● **TASK DETAILS**
Scan the data below for lines containing the string "Writing" and give only how many there are.

● **LISTED RECORDS**

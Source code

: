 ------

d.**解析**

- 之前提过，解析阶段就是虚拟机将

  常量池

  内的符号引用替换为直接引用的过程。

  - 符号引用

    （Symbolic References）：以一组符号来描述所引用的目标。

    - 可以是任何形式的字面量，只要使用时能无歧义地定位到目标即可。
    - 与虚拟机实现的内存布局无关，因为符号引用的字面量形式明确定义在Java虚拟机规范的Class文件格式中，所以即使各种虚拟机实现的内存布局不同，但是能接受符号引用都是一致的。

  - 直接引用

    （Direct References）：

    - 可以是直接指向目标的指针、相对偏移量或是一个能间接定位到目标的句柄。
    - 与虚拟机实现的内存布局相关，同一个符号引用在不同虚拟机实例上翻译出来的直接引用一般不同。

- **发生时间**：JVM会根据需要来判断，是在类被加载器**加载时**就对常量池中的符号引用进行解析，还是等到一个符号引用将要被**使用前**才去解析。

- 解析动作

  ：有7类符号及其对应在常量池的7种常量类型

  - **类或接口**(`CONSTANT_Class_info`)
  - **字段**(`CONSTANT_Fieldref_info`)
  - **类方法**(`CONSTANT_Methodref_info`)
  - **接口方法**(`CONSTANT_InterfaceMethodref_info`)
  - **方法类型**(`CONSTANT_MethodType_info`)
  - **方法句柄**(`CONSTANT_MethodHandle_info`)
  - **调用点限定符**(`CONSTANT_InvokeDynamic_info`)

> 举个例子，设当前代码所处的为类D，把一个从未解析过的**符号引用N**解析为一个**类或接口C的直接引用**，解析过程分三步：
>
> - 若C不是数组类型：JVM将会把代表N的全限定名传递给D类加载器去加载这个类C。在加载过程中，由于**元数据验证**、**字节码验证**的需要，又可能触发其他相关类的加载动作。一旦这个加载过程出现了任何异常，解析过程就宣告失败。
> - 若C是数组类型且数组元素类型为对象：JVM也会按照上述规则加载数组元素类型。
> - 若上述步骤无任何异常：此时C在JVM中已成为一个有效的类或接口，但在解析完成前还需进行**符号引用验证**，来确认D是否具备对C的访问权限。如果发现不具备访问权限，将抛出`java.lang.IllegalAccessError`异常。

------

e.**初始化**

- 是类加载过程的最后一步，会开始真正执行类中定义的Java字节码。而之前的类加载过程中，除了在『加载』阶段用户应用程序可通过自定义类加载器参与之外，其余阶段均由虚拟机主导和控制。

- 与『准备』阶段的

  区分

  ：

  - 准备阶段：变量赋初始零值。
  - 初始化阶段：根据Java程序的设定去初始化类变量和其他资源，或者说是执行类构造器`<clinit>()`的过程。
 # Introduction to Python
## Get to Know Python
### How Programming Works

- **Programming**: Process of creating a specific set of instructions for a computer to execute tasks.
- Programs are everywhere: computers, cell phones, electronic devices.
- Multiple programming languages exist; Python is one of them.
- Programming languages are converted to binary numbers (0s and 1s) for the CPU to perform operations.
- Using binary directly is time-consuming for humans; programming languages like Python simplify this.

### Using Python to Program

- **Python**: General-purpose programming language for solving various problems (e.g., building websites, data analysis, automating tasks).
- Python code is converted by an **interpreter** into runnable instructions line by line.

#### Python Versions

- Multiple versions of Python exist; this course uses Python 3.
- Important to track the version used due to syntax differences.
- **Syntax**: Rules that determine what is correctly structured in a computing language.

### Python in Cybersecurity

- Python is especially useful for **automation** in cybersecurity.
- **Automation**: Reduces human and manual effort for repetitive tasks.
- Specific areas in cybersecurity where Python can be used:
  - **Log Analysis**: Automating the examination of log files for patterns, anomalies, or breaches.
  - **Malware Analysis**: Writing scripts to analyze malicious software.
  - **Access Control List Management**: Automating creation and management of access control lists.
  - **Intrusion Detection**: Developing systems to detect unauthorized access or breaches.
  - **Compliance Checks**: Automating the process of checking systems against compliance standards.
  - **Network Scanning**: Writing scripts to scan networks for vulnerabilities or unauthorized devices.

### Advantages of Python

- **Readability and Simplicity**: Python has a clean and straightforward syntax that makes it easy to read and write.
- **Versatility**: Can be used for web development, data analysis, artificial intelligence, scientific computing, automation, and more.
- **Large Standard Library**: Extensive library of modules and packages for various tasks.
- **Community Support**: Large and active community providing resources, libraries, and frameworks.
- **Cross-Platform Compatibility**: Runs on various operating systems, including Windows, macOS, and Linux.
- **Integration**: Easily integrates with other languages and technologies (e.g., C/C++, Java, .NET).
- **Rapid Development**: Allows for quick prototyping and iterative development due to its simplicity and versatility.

● **ANSWER TO THE EXERCISE**
2